■ What to do: Out of the data below, copy every line with the string "github".

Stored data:
★ ★ ★ ★ ★ ★ ★

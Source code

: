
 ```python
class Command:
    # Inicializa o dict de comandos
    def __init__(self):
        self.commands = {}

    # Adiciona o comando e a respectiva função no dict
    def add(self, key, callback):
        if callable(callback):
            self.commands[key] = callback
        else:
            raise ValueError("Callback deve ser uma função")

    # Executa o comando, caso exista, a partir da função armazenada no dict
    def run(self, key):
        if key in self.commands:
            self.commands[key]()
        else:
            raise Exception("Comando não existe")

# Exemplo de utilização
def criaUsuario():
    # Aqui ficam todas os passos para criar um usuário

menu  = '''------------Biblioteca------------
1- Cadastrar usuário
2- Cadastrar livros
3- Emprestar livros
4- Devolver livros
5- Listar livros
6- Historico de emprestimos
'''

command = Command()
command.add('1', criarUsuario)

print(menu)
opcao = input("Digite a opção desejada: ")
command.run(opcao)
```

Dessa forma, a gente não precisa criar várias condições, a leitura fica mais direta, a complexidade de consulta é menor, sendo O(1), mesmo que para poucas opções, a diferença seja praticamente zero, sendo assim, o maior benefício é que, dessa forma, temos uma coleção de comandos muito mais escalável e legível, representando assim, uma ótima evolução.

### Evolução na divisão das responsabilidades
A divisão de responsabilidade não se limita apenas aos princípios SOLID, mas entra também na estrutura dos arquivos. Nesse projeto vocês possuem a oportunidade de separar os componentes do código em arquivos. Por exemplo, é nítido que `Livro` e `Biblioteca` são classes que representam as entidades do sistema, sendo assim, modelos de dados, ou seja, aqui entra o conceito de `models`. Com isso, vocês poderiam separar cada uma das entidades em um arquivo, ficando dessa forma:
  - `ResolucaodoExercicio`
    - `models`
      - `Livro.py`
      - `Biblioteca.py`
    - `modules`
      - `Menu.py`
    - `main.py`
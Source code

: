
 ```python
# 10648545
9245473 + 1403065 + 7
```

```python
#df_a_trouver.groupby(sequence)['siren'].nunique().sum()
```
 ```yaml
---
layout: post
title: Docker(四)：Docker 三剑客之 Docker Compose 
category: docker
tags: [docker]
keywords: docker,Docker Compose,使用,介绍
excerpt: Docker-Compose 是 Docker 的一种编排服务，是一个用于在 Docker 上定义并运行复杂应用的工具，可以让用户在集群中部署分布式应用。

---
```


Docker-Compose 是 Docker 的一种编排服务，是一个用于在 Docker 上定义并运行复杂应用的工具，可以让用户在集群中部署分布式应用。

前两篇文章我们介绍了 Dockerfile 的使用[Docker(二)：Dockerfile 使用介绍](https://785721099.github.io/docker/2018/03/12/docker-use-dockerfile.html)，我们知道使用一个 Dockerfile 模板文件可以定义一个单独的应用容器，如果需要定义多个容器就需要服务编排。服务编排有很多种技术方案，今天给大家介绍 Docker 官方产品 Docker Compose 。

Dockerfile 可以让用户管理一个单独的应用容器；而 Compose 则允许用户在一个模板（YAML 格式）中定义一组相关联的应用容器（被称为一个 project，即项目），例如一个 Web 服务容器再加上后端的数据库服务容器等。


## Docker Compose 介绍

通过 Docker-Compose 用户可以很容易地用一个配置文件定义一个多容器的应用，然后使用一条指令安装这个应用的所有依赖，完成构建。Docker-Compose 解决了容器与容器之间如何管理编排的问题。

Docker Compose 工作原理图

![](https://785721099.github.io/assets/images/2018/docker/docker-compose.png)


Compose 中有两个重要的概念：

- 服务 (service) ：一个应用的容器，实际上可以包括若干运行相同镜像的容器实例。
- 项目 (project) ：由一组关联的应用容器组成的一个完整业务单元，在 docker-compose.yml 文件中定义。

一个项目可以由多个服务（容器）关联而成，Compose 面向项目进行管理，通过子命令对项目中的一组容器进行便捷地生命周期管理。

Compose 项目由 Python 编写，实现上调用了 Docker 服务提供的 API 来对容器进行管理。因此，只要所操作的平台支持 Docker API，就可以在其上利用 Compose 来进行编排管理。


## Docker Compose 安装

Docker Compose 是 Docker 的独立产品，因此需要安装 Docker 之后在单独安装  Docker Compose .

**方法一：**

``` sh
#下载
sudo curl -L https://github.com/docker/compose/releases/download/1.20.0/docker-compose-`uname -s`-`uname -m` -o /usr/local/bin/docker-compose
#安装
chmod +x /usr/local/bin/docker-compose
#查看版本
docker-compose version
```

★ ★ ★ ★ ★ ★ ★

■ Written response:
前两篇文章我们介绍了 Dockerfile 的使用[Docker(二)：Dockerfile 使用介绍](https://785721099.github.io/docker/2018/03/12/docker-use-dockerfile.html)，我们知道使用一个 Dockerfile 模板文件可以定义一个单独的应用容器，如果需要定义多个容器就需要服务编排。服务编排有很多种技术方案，今天给大家介绍 Docker 官方产品 Docker Compose 。
![](https://785721099.github.io/assets/images/2018/docker/docker-compose.png)
sudo curl -L https://github.com/docker/compose/releases/download/1.20.0/docker-compose-`uname -s`-`uname -m` -o /usr/local/bin/docker-compose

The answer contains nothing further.